Genesis 30:38 And he set the rods which he had pilled before the flocks in the gutters in the watering troughs when the flocks came to drink, that they should conceive when they came to drink.

rods which he had pilled. These striped rods were not for the purpose of inducing some “pre-natal influence” on the animals, as critics have scoffed. With his seventy years or more of practical experience with large flocks, Jacob knew better than that. Either the chemicals from the wood or the sight of the streaked rods must have served as an aphrodisiac for the animals, inducing them to mate as they came to the troughs. Jacob only used the rods with the stronger animals, so that the progeny would also be strong. Under usual conditions, this stratagem should have greatly benefited Laban's flocks.

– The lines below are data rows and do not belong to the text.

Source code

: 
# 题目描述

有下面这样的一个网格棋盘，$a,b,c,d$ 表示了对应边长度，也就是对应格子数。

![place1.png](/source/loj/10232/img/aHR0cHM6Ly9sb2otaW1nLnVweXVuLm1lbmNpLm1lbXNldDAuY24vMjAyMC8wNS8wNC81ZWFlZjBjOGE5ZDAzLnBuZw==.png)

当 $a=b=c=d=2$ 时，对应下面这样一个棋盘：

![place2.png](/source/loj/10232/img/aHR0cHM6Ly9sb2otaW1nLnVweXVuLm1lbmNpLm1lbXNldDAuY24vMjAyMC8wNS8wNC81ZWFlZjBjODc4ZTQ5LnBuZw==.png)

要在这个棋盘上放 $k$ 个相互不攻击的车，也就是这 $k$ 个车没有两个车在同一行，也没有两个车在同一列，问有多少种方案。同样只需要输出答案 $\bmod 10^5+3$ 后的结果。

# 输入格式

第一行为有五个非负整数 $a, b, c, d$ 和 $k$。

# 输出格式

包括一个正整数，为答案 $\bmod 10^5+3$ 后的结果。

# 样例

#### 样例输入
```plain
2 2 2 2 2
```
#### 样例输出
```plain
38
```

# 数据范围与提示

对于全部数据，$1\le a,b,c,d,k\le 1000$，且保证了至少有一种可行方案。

Genesis 30:39 And the flocks conceived before the rods, and brought forth cattle ringstreaked, speckled, and spotted.

conceived. The word for “conceived” can mean “were in heat.”

Genesis 30:40 And Jacob did separate the lambs, and set the faces of the flocks toward the ringstreaked, and all the brown in the flock of Laban; and he put his own flocks by themselves, and put them not unto Laban's cattle.

Genesis 30:41 And it came to pass, whensoever the stronger cattle did conceive, that Jacob laid the rods before the eyes of the cattle in the gutters, that they might conceive among the rods.

Genesis 30:42 But when the cattle were feeble, he put them not in: so the feebler were Laban's, and the stronger Jacob's.

Genesis 30:43 And the man increased exceedingly, and had much cattle, and maidservants, and menservants, and camels, and asses.